Et si je consomme « juste un peu plus que la moyenne » ?
Une intervention brève peut être très utile à un stade précoce, avant que la dépendance ne s’installe. Drogue : aide et référence peut aider à évaluer la situation. Les directives canadiennes sur la consommation d’alcool à faible risque sont disponibles et utiles pour se situer. Il n’est jamais nécessaire d’attendre d’avoir un « vrai problème » pour consulter.
Le cannabis peut-il créer une dépendance ?
Oui. Environ 10 % des consommateurs de cannabis développent un trouble lié à l’usage, et davantage chez ceux qui ont commencé jeunes ou qui consomment quotidiennement. Les symptômes de sevrage peuvent inclure irritabilité, anxiété, troubles du sommeil, perte d’appétit. Une consultation peut aider à évaluer et à réduire la consommation.
Comment aider un proche qui refuse de consulter ?
Ne pas insister excessivement, ce qui peut être contre-productif. Maintenir une relation respectueuse, exprimer ses inquiétudes sans juger, partager des ressources et rester disponible. Drogue : aide et référence et les groupes pour proches (Al-Anon, Nar-Anon) offrent un soutien précieux. Il faut aussi se protéger et préserver sa propre santé.
Sources
- Drogue : aide et référence.

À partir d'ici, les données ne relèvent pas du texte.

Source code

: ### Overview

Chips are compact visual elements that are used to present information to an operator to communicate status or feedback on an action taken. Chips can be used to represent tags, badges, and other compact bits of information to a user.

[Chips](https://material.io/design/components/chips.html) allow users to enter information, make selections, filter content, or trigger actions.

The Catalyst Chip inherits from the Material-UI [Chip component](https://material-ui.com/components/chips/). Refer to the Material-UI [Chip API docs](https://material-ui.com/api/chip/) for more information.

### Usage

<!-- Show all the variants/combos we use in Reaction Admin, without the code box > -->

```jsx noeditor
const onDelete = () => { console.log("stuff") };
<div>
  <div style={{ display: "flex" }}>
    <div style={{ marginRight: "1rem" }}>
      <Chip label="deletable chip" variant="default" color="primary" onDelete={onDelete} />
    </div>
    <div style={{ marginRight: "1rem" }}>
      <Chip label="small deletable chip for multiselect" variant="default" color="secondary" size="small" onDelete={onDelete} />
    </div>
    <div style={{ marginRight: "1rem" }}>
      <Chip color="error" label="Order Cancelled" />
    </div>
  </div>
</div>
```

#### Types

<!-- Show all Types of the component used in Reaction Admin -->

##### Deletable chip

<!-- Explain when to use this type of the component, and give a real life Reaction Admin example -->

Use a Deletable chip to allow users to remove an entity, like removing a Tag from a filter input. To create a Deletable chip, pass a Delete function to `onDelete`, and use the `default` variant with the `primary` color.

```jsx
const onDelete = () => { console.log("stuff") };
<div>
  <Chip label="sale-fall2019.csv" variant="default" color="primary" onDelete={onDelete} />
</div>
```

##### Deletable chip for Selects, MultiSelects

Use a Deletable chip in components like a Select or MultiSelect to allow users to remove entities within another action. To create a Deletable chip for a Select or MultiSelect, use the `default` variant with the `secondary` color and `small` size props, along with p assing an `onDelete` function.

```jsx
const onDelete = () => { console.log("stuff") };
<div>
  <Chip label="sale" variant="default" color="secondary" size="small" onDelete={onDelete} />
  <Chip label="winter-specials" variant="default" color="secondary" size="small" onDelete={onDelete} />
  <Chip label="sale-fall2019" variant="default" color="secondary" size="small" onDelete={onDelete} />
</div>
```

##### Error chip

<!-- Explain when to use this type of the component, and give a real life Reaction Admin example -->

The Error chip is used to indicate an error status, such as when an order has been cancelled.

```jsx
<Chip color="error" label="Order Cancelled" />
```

Ligne 1 800 265-2626 et clavardage.
- Association des intervenants en dépendance du Québec (AIDQ). Information sur la dépendance et le réseau québécois.
- American Psychiatric Association. DSM-5 — Critères des troubles liés à l’usage de substances.
- MSSS — Ministère de la Santé et des Services sociaux. Programme dépendances et services québécois.
- INESSS — Institut national d’excellence en santé et en services sociaux. Guides et avis sur les traitements de la dépendance aux opioïdes et à l’alcool.
- INSPQ — Institut national de santé publique du Québec. Surveillance des surdoses et réduction des méfaits.
- Centre canadien sur les dépendances et l’usage de substances (CCDUS). Directives et information nationale.